陸上選手の引退後

陸上選手の引退年齢

陸上選手の引退年齢は、早い人で20代後半、一般的には30代です。

体力的に限界を感じたり、重い故障をしたことで、引退を決意する選手が多いようです。

20代後半で引退する人は、たいてい故障で競技が続けられなくなったというケースです。

会社の社員として残る選手も

企業の陸上部に所属していた人には、そのまま会社に残る人もいます。

もともと、企業の陸上部に所属する選手には、社員として雇われている「社員選手」と、陸上競技に専念する「契約社員」の2通りがあります。

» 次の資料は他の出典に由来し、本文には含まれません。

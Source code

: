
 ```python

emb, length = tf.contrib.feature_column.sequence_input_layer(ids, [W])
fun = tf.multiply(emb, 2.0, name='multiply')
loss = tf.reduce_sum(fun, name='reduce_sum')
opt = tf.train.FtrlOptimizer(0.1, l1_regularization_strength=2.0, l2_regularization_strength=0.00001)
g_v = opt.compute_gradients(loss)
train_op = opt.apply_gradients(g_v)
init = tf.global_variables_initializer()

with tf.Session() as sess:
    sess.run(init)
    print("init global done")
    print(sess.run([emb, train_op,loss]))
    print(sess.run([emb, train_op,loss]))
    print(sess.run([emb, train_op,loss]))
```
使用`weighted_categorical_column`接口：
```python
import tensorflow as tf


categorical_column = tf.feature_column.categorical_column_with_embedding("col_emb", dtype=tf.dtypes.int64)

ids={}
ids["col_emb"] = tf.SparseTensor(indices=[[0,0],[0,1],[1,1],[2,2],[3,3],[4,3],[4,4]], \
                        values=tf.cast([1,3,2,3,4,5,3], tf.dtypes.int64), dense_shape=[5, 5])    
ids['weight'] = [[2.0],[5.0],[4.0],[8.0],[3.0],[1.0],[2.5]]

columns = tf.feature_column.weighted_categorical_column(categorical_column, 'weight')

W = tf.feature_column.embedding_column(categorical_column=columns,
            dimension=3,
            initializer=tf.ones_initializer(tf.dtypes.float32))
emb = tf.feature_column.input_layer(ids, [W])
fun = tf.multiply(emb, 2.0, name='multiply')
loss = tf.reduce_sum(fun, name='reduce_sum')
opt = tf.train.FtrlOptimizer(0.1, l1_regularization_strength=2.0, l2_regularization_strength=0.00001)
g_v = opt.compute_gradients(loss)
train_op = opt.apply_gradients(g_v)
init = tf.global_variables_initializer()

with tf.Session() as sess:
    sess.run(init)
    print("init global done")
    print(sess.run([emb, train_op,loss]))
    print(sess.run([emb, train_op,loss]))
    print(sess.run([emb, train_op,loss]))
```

社員選手は、競技引退後も、そのまま社員として会社に残れます。一般社員と同じように各課に配属され、サラリーマンとして生活していきます。

契約社員は引退=退社

それに対して「契約社員」は、陸上競技を引退すると、その企業との契約も切れます。新たな仕事先を見つけることになります。

契約社員には、引退後、監督やコーチなど指導者になる人がいます。

所属した企業で、新たにコーチや監督して契約する人もいれば、他の企業や大学などに誘われて指導者になる人もいます。

指導者になれるのは一部の選手

しかし、指導者になれるのは、ほんの一部の人に限られます。オリンピックや世界陸上で活躍したり、日本記録を出した選手でも、引退後、指導者になれるとは限りません。

指導者になるには、選手としての輝かしい実績か、指導者としての資質が必要だからです。

高校や大学時代から、陸上部のキャプテンに選ばれるなどリーダーシップをもつ人。あるいは、トレーニング理論などをよく勉強して、チームの中でアドバイス役だった人は、引退後、指導者に誘われやすいようです。

指導者として誘われる人は、幅広い人脈も持っています。選手時代から社交的で、いろんな人と接している人は、指導者への道も開けるでしょう。

教員になる人も目立つ

引退後、教員の採用試験を受けて高校や中学の教員になる人もいます。ただし、教員になるには、教員免許が必要です。そのため将来のことを考え、大学在学中に教員免許を取得している選手もいます。

教員免許は引退後に取ることも可能です。働きながら大学へ通ったり、通信制の大学で取得する人もいます。

年齢的に転職も可能

30代で引退すれば、年齢的にも転職が可能です。

スポーツ用品メーカーやスポーツ洋品店、スポーツ施設などスポーツ関連の仕事に就く人もいます。

また、家業を継いだり、知人に誘われたり、紹介されたりして、陸上競技とはまったく関係のない職業に転職する人も少なくありません。